Salmonella Outbreak Reaches 9 States — What to Know

Sorry to ruin brunch. 

Romaine lettuce contaminated with E. coli isn’t the only food to avoid this week. A Salmonella outbreak has led to the recall of 207 million eggs, and according to the Centers for Disease Control and Prevention, it’s getting worse.

The CDC announced on Thursday that 12 more people have fallen ill from the Salmonella Braenderup outbreak that was discovered in April. Of the 47 people that have been affected, at least 11 people were hospitalized from complications. The CDC links the outbreak to Rose Acre Farms, whose eggs were distributed to restaurants and grocery stores in 9 U.S. states: New York, New Jersey, Colorado, Florida, North Carolina, Pennsylvania, South Carolina, Virginia, and West Virginia.

Map of affected states


The recalled eggs were sold under multiple brand names, including Coburn Farms, Country Daybreak, Food Lion, Glenview, Great Value, Nelms, Publix, Sunshine Farms, and Sunups. To get a refund from Rose Acre farms, check egg cartons for the following numbers: P-1065 (the plant number) and another set of numbers between 011 and 102 (the Julian date), or, for Publix and Sunups egg cartons, plant number P-1359D and Julian date 048A or 049A with Best By dates of April 2 and April 3. Contaminated eggs were also sold to restaurants throughout the nine states, so it’s probably best to not order that Eggs Benedict at brunch, either.

Salmonella is a food-borne bacteria that’s responsible for 1.2 million illnesses and 23,000 hospital visits in the U.S. each year, according to the CDC. Over 80 percent of infections are caused by food contaminated with various strains of Salmonella bacteria, which make people sick by producing toxins that cause pain and inflammation in the gastrointestinal tract. For most people, symptoms subside after four to seven days.

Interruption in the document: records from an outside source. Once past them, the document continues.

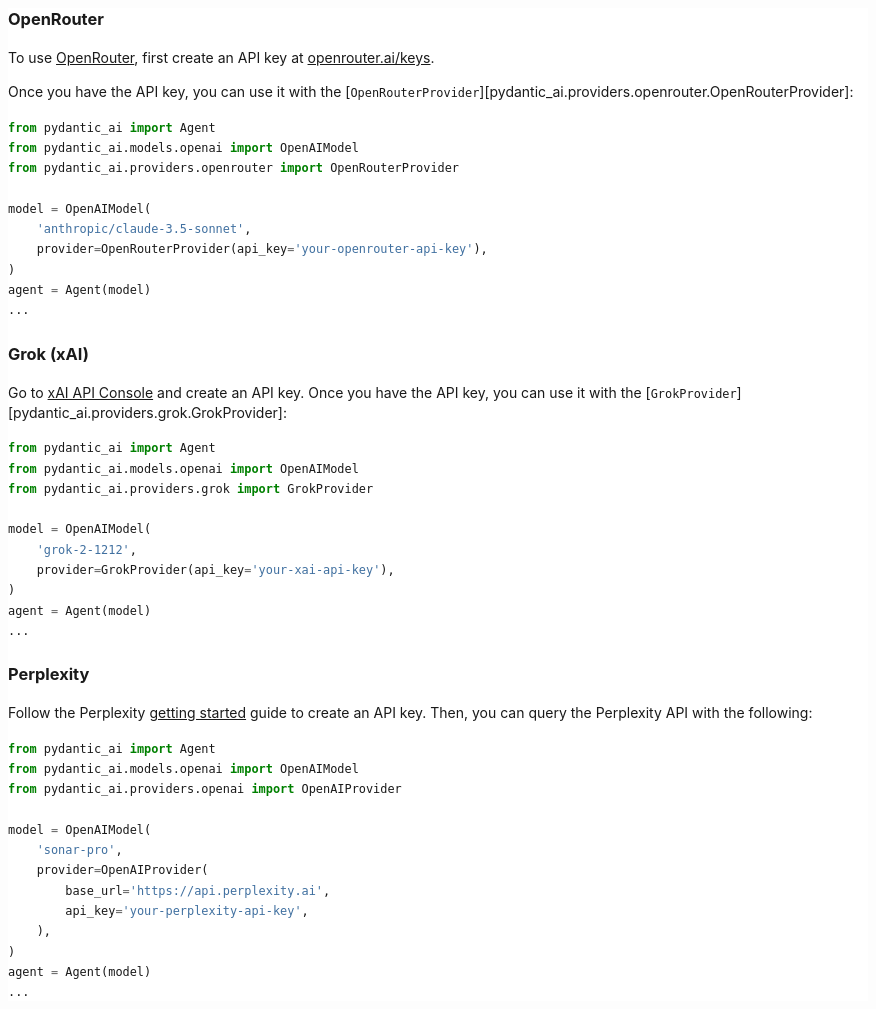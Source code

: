### OpenRouter

To use [OpenRouter](https://openrouter.ai), first create an API key at [openrouter.ai/keys](https://openrouter.ai/keys).

Once you have the API key, you can use it with the [`OpenRouterProvider`][pydantic_ai.providers.openrouter.OpenRouterProvider]:

```python
from pydantic_ai import Agent
from pydantic_ai.models.openai import OpenAIModel
from pydantic_ai.providers.openrouter import OpenRouterProvider

model = OpenAIModel(
    'anthropic/claude-3.5-sonnet',
    provider=OpenRouterProvider(api_key='your-openrouter-api-key'),
)
agent = Agent(model)
...
```

### Grok (xAI)

Go to [xAI API Console](https://console.x.ai/) and create an API key.
Once you have the API key, you can use it with the [`GrokProvider`][pydantic_ai.providers.grok.GrokProvider]:

```python
from pydantic_ai import Agent
from pydantic_ai.models.openai import OpenAIModel
from pydantic_ai.providers.grok import GrokProvider

model = OpenAIModel(
    'grok-2-1212',
    provider=GrokProvider(api_key='your-xai-api-key'),
)
agent = Agent(model)
...
```

### Perplexity

Follow the Perplexity [getting started](https://docs.perplexity.ai/guides/getting-started)
guide to create an API key. Then, you can query the Perplexity API with the following:

```python
from pydantic_ai import Agent
from pydantic_ai.models.openai import OpenAIModel
from pydantic_ai.providers.openai import OpenAIProvider

model = OpenAIModel(
    'sonar-pro',
    provider=OpenAIProvider(
        base_url='https://api.perplexity.ai',
        api_key='your-perplexity-api-key',
    ),
)
agent = Agent(model)
...
```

The CDC, public health and regulatory officials in several states, and the U.S. Food and Drug Administration are investigating the multistate outbreak and continue to interview ill people to ask about the foods they ate and other exposures they had before they became ill. Of the 25 people interviewed, 22 reported eating shell eggs and 16 reported eating egg dishes at different restaurants. This percentage is significantly higher than results from a CDC survey of healthy people in which 38 percent of respondents reported eating any eggs away from home in the week before they were interviewed.

More cases are expected due to the extent of this recall and the time it takes between when a person becomes ill with Salmonella and when the illness is reported. In the meantime, don’t order eggs from restaurants in any of those nine states.